__What to do__. Could you give the listing again exactly, without its pictures?

__Given information__.
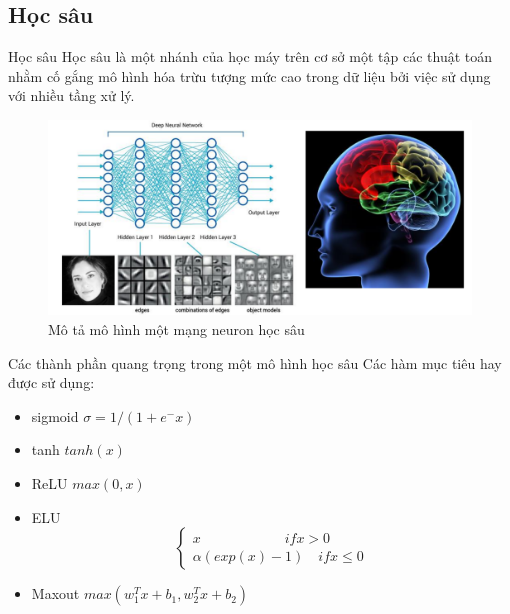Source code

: \documentclass[compress]{beamer}
\begin{document}
\subsection{Học sâu}
\begin{frame}{Học sâu}
Học sâu là một nhánh của học máy trên cơ sở một tập các thuật toán nhằm cố gắng mô hình hóa trừu tượng mức cao trong dữ liệu bởi việc sử dụng với nhiều tầng xử lý. 
\begin{figure}[H]
\includegraphics[scale=0.3]{deeplearning.png}
\caption{Mô tả mô hình một mạng neuron học sâu}
\end{figure}
\end{frame}
\begin{frame}{Các thành phần quang trọng trong một mô hình học sâu} 
Các hàm mục tiêu hay được sử dụng: \begin{itemize}
\item sigmoid $\sigma =1/(1+e^-x)$
\item tanh $ tanh(x)$
\item ReLU $ max(0,x)$
\item ELU \abovedisplayskip=0pt\relax
\begin{equation}
\begin{cases}
x \qquad \qquad \qquad  if x>0\\ \alpha (exp(x)-1) \quad if x \leq 0
\end{cases}
\end{equation}
\item Maxout $max(w_1^T x+b_1,w_2^T x+b_2) $

\end{itemize}

\end{frame}
\end{document}
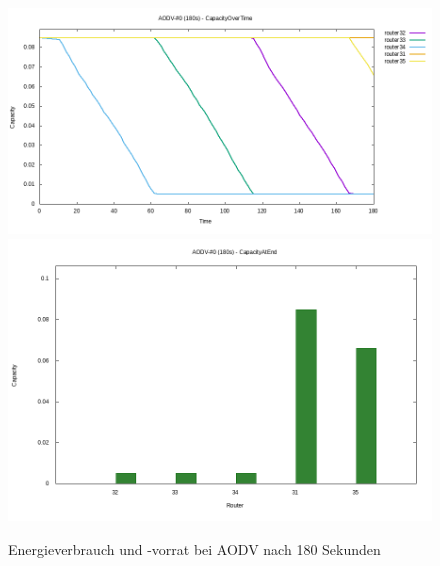 \begin{figure}
  \centering
  \includegraphics[scale=0.3]{bilder/aodv3.png}
  \includegraphics[scale=0.3]{bilder/aodv4.png}
  \caption{Energieverbrauch und -vorrat bei AODV nach 180 Sekunden}
  \label{image:omnet:aodv3}
\end{figure}

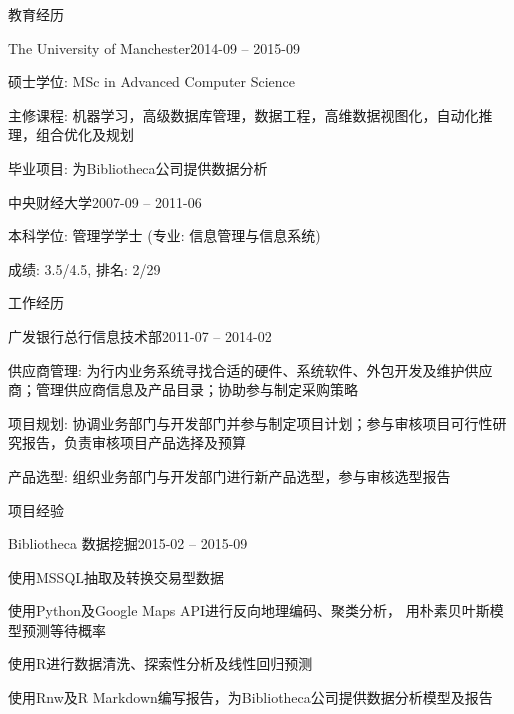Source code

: \documentclass{resume} %
\begin{document}

\begin{rSection}{教育经历}

\begin{rSubsection}{The University of Manchester}{2014-09 -- 2015-09}{}{}
    \item 硕士学位: MSc in Advanced Computer Science 
    \item 主修课程: 机器学习，高级数据库管理，数据工程，高维数据视图化，自动化推理，组合优化及规划
    \item 毕业项目: 为Bibliotheca公司提供数据分析
\end{rSubsection}

\begin{rSubsection}{中央财经大学}{2007-09 -- 2011-06}{}{}  
    \item 本科学位: 管理学学士 (专业: 信息管理与信息系统)
    \item 成绩: 3.5/4.5, 排名: 2/29
\end{rSubsection}

\end{rSection}


\begin{rSection}{工作经历}

\begin{rSubsection}{广发银行总行信息技术部}{2011-07 -- 2014-02}{}{}
\item 供应商管理: 为行内业务系统寻找合适的硬件、系统软件、外包开发及维护供应商；管理供应商信息及产品目录；协助参与制定采购策略
\item 项目规划: 协调业务部门与开发部门并参与制定项目计划；参与审核项目可行性研究报告，负责审核项目产品选择及预算
\item 产品选型: 组织业务部门与开发部门进行新产品选型，参与审核选型报告
\end{rSubsection}

\end{rSection}


\begin{rSection}{项目经验}
\begin{rSubsection}{Bibliotheca 数据挖掘}{2015-02 -- 2015-09}{}{}
\item 使用MSSQL抽取及转换交易型数据
\item 使用Python及Google Maps API进行反向地理编码、聚类分析， 用朴素贝叶斯模型预测等待概率
\item 使用R进行数据清洗、探索性分析及线性回归预测
\item 使用Rnw及R Markdown编写报告，为Bibliotheca公司提供数据分析模型及报告
\end{rSubsection}
\end{rSection}
\end{document}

__Task result__.
Source code

: \documentclass[compress]{beamer}
\begin{document}
\subsection{Học sâu}
\begin{frame}{Học sâu}
Học sâu là một nhánh của học máy trên cơ sở một tập các thuật toán nhằm cố gắng mô hình hóa trừu tượng mức cao trong dữ liệu bởi việc sử dụng với nhiều tầng xử lý. 
\begin{figure}[H]
\includegraphics[scale=0.3]{deeplearning.png}
\caption{Mô tả mô hình một mạng neuron học sâu}
\end{figure}
\end{frame}
\begin{frame}{Các thành phần quang trọng trong một mô hình học sâu} 
Các hàm mục tiêu hay được sử dụng: \begin{itemize}
\item sigmoid $\sigma =1/(1+e^-x)$
\item tanh $ tanh(x)$
\item ReLU $ max(0,x)$
\item ELU \abovedisplayskip=0pt\relax
\begin{equation}
\begin{cases}
x \qquad \qquad \qquad  if x>0\\ \alpha (exp(x)-1) \quad if x \leq 0
\end{cases}
\end{equation}
\item Maxout $max(w_1^T x+b_1,w_2^T x+b_2) $

\end{itemize}

\end{frame}
\end{document}
 \begin{figure}
  \centering
  \includegraphics[scale=0.3]{bilder/aodv3.png}
  \includegraphics[scale=0.3]{bilder/aodv4.png}
  \caption{Energieverbrauch und -vorrat bei AODV nach 180 Sekunden}
  \label{image:omnet:aodv3}
\end{figure}

Source code

: \documentclass{resume} %
\begin{document}

\begin{rSection}{教育经历}

\begin{rSubsection}{The University of Manchester}{2014-09 -- 2015-09}{}{}
    \item 硕士学位: MSc in Advanced Computer Science 
    \item 主修课程: 机器学习，高级数据库管理，数据工程，高维数据视图化，自动化推理，组合优化及规划
    \item 毕业项目: 为Bibliotheca公司提供数据分析
\end{rSubsection}

\begin{rSubsection}{中央财经大学}{2007-09 -- 2011-06}{}{}  
    \item 本科学位: 管理学学士 (专业: 信息管理与信息系统)
    \item 成绩: 3.5/4.5, 排名: 2/29
\end{rSubsection}

\end{rSection}


\begin{rSection}{工作经历}

\begin{rSubsection}{广发银行总行信息技术部}{2011-07 -- 2014-02}{}{}
\item 供应商管理: 为行内业务系统寻找合适的硬件、系统软件、外包开发及维护供应商；管理供应商信息及产品目录；协助参与制定采购策略
\item 项目规划: 协调业务部门与开发部门并参与制定项目计划；参与审核项目可行性研究报告，负责审核项目产品选择及预算
\item 产品选型: 组织业务部门与开发部门进行新产品选型，参与审核选型报告
\end{rSubsection}

\end{rSection}


\begin{rSection}{项目经验}
\begin{rSubsection}{Bibliotheca 数据挖掘}{2015-02 -- 2015-09}{}{}
\item 使用MSSQL抽取及转换交易型数据
\item 使用Python及Google Maps API进行反向地理编码、聚类分析， 用朴素贝叶斯模型预测等待概率
\item 使用R进行数据清洗、探索性分析及线性回归预测
\item 使用Rnw及R Markdown编写报告，为Bibliotheca公司提供数据分析模型及报告
\end{rSubsection}
\end{rSection}
\end{document}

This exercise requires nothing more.